[Records excerpted from a collection]

══════════

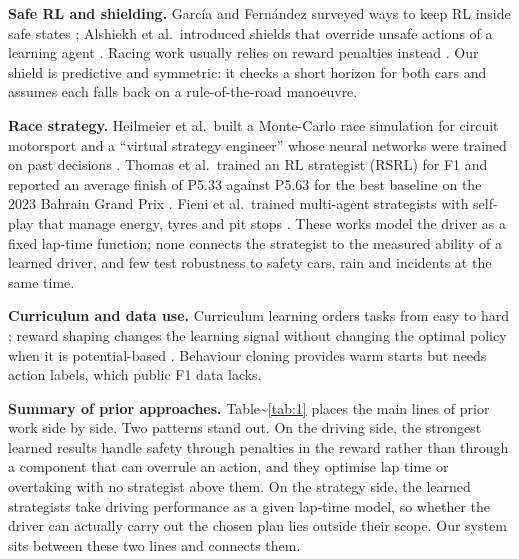 \documentclass{ieeeaccess}
\begin{document}
\textbf{Safe RL and shielding.} García and Fernández surveyed ways to keep RL inside
safe states \cite{b25}; Alshiekh et al.~introduced shields that override unsafe actions
of a learning agent \cite{b26}. Racing work usually relies on reward penalties instead
\cite{b14}. Our shield is predictive and symmetric: it checks a short horizon for both
cars and assumes each falls back on a rule-of-the-road manoeuvre.

\textbf{Race strategy.} Heilmeier et al.~built a Monte-Carlo race simulation for circuit
motorsport \cite{b8} and a ``virtual strategy engineer'' whose neural networks were trained
on past decisions \cite{b10}. Thomas et al.~trained an RL strategist (RSRL) for F1 and
reported an average finish of P5.33 against P5.63 for the best baseline on the
2023 Bahrain Grand Prix \cite{b27}. Fieni et al.~trained multi-agent strategists with
self-play that manage energy, tyres and pit stops \cite{b28}. These works model the
driver as a fixed lap-time function; none connects the strategist to the measured
ability of a learned driver, and few test robustness to safety cars, rain and
incidents at the same time.

\textbf{Curriculum and data use.} Curriculum learning orders tasks from easy to hard
\cite{b29}; reward shaping changes the learning signal without changing the optimal
policy when it is potential-based \cite{b30}. Behaviour cloning \cite{b31} provides warm starts
but needs action labels, which public F1 data lacks.

\textbf{Summary of prior approaches.} Table\textasciitilde{}\ref{tab:1} places the main lines of prior work side
by side. Two patterns stand out. On the driving side, the strongest learned results
\cite{b13,b14,b19} handle safety through penalties in the reward rather than through
a component that can overrule an action, and they optimise lap time or overtaking
with no strategist above them. On the strategy side, the learned strategists \cite{b10,b27,b28} take driving performance as a given lap-time model, so whether the
driver can actually carry out the chosen plan lies outside their scope. Our system
sits between these two lines and connects them.
\end{document}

══════════

Only a verbatim transcription of the lines from the one containing "with no strategist" through the last line of the records counts as the answer.

→ Solution to the exercise
with no strategist above them. On the strategy side, the learned strategists \cite{b10,b27,b28} take driving performance as a given lap-time model, so whether the
driver can actually carry out the chosen plan lies outside their scope. Our system
sits between these two lines and connects them.
\end{document}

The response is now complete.